Les épisodes que réunit le film, composés comme des tableaux, mettent en évidence le brio du cinéaste au niveau visuel, et si, ces derniers temps, nombreux sont les documentaires (notamment ukrainiens) qui tendent à privilégier les longs plans grand angle statiques, Silent Flood en use pour restituer la beauté que la communauté filmée voit déjà. Le style du cinéaste est très affirmé, mais le documentaire n'est pas stylisé pour autant, car l'échelle des plans et la distance de la caméra atténuent le sentiment de détachement traditionnellement associé au formalisme. À cela s'ajoutent les voix des villageois en train de raconter ou de converser, portées d'une séquence à l'autre non seulement pour contribuer à la continuité du film, mais aussi pour lui donner une cadence poétique.
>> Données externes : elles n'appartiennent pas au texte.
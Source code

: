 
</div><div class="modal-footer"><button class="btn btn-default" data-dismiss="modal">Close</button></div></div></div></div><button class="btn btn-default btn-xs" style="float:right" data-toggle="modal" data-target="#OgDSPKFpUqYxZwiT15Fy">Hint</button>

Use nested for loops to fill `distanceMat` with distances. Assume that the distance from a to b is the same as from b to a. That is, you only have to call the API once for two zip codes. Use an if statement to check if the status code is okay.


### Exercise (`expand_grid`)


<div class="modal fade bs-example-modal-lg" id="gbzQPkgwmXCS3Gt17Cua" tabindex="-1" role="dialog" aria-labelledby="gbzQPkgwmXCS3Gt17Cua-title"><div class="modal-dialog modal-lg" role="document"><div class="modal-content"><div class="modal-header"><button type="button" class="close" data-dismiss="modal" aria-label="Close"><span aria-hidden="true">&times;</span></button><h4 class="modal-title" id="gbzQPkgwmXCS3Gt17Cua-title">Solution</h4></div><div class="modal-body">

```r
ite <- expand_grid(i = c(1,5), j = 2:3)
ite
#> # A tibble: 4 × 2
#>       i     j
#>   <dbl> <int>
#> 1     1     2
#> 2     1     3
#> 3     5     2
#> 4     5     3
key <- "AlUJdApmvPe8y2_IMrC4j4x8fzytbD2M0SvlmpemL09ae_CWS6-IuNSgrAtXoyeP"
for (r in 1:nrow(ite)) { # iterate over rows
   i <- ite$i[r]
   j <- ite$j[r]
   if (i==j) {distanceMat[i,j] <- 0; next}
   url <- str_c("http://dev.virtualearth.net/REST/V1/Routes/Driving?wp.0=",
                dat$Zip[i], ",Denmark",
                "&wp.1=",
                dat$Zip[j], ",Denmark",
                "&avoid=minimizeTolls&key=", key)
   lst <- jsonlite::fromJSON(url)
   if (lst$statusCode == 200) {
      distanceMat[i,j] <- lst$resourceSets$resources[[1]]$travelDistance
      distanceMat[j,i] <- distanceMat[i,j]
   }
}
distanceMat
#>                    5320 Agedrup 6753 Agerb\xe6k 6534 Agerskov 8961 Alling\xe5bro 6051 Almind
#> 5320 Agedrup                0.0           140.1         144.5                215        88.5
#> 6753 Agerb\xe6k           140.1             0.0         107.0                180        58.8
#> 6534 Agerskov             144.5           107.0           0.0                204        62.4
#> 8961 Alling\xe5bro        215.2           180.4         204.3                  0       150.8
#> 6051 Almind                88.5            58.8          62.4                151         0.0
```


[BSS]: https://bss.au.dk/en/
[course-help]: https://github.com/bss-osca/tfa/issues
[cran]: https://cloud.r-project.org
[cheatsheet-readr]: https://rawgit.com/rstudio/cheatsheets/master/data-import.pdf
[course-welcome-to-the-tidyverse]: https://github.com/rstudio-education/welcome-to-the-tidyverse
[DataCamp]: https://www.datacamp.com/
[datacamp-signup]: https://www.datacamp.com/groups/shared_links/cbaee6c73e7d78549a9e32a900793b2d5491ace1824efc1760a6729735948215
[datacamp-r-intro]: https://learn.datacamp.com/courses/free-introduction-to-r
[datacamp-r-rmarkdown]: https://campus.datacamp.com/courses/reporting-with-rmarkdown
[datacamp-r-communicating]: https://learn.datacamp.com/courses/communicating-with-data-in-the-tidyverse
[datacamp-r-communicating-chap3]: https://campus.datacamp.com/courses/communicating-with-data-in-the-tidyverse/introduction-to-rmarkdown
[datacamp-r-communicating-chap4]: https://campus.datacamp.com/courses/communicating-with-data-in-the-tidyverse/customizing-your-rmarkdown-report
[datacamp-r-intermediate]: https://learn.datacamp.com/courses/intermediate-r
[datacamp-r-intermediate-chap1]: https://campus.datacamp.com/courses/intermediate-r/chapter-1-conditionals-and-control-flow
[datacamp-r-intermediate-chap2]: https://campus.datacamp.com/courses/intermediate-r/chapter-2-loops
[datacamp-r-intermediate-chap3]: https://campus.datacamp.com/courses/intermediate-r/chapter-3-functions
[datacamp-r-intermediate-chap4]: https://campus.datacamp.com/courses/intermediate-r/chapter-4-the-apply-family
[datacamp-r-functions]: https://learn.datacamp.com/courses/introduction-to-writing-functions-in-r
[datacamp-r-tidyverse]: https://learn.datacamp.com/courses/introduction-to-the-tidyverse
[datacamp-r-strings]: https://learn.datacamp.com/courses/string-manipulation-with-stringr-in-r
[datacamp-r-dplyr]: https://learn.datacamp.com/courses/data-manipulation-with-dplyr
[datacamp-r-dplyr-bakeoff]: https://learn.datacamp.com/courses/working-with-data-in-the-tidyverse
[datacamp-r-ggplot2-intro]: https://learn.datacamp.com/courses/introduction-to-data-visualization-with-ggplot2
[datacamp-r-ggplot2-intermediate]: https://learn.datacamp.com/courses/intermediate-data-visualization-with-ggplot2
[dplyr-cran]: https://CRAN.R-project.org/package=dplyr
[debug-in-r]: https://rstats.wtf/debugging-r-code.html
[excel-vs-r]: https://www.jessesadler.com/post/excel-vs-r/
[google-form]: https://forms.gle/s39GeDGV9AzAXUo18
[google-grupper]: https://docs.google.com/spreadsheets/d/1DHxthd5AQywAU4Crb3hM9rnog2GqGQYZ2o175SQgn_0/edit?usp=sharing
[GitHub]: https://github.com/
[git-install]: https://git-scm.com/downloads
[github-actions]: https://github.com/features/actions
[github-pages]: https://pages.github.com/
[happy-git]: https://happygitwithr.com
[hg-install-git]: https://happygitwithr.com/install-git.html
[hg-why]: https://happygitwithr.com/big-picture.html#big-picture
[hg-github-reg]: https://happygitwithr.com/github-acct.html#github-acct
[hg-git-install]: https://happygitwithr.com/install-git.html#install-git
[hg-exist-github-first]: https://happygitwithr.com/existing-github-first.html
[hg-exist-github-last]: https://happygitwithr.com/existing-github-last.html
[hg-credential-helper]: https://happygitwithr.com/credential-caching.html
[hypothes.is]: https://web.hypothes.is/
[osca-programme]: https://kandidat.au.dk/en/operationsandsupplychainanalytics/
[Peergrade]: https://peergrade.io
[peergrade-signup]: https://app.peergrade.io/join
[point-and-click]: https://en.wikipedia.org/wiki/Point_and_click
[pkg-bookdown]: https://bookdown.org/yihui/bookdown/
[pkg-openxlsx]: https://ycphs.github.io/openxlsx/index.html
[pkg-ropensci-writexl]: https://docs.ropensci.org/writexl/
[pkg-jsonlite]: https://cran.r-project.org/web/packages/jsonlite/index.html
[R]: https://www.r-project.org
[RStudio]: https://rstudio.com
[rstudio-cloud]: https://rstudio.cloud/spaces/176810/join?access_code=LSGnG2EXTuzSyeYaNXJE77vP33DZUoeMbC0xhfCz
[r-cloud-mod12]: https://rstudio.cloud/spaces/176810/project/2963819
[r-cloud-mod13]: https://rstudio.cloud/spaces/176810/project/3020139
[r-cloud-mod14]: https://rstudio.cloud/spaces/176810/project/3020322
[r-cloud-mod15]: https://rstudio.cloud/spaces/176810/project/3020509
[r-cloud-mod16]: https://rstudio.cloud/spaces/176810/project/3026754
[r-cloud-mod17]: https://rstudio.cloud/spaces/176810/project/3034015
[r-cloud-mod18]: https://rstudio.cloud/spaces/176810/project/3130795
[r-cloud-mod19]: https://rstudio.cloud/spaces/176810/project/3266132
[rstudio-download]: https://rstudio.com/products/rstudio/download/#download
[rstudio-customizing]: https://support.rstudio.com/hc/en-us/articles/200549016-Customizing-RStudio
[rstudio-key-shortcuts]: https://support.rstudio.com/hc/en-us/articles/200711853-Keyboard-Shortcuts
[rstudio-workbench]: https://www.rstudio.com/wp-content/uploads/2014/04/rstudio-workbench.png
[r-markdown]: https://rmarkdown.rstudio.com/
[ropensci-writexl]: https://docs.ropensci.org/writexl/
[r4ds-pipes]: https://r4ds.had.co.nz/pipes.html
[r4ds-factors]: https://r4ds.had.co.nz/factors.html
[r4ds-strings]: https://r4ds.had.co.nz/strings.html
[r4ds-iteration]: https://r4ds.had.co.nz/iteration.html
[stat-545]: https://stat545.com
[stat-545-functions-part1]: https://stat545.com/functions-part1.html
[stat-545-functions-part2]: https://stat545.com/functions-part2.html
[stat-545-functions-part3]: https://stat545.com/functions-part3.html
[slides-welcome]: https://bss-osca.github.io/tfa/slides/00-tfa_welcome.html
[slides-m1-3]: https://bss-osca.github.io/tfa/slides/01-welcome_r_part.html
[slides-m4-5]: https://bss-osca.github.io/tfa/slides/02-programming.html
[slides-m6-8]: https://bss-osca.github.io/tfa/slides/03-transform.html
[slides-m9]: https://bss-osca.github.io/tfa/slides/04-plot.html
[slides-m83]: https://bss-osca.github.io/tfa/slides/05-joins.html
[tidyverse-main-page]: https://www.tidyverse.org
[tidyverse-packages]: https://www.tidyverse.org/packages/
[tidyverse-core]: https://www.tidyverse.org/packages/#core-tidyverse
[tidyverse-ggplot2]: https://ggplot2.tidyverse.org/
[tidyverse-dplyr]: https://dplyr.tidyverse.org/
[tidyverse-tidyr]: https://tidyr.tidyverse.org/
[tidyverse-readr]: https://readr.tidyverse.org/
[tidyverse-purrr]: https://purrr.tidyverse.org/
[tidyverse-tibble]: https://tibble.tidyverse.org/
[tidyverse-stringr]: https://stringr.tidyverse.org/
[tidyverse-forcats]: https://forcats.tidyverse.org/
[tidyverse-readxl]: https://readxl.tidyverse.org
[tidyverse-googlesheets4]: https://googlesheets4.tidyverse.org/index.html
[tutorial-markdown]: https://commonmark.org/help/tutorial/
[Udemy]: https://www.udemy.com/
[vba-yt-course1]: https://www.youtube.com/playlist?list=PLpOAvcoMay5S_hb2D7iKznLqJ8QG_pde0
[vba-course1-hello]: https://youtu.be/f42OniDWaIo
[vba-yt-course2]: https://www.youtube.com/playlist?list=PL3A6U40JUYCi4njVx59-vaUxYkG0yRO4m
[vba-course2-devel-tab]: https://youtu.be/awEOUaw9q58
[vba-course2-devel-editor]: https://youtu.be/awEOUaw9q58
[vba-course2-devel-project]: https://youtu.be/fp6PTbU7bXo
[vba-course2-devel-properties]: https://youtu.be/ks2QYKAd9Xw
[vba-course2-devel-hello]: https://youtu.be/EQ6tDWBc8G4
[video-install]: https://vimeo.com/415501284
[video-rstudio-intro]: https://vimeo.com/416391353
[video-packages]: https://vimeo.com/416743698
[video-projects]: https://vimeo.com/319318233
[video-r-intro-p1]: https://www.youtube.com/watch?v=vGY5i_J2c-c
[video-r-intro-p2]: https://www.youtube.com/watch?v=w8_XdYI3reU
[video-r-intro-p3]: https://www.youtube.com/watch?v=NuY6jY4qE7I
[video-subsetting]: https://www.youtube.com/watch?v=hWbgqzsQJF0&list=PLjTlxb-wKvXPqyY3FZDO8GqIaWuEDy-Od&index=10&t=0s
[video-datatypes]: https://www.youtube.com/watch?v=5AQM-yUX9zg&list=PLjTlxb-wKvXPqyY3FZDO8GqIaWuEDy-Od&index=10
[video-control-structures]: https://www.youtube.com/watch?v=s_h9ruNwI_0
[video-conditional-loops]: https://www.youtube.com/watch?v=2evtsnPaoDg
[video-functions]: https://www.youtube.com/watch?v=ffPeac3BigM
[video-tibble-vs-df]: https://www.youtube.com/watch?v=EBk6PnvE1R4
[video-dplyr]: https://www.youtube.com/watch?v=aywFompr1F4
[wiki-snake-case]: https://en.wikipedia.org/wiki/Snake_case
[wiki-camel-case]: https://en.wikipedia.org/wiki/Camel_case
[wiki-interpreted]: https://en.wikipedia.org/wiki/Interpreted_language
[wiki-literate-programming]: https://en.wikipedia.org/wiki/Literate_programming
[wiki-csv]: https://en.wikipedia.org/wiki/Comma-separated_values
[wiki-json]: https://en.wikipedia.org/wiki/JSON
En plus de livrer de belles images des moments dont se compose la vie du village et des rituels associés au travail de la terre, au gré des levers et couchers de soleil, le film fait aussi place à l'intimité des espaces intérieurs. Une longue séquence de dîner en particulier, qui survient juste après la livraison de miches de pain fait maison sur le front, se pose en remarquable exemple de l'approche “tranche de vie” choisie ici, tout en témoignant d'une vraie conscience des principes éthiques auxquels les filmeurs sont tenus. La caméra est présente, mais jamais invasive (elle suit les conversations tenues à table sans insister sur les visages, par respect et sans doute aussi pour protéger ceux qui s'exposent sur le front). La minutie de ce qui est montré laisse clairement apparaître le talent de Dmytro Sukholytkyy-Sobchuk pour ce qui est d'amplifier les histoires personnelles par le biais du cinéma, y compris celles que la terre elle-même raconte et porte. Silent Flood se situe dans un espace intermédiaire, entre homme et nature, mais aussi entre passé et futur.
Silent Flood a été produit par TABOR (Ukraine) et Elemag Pictures (Allemagne).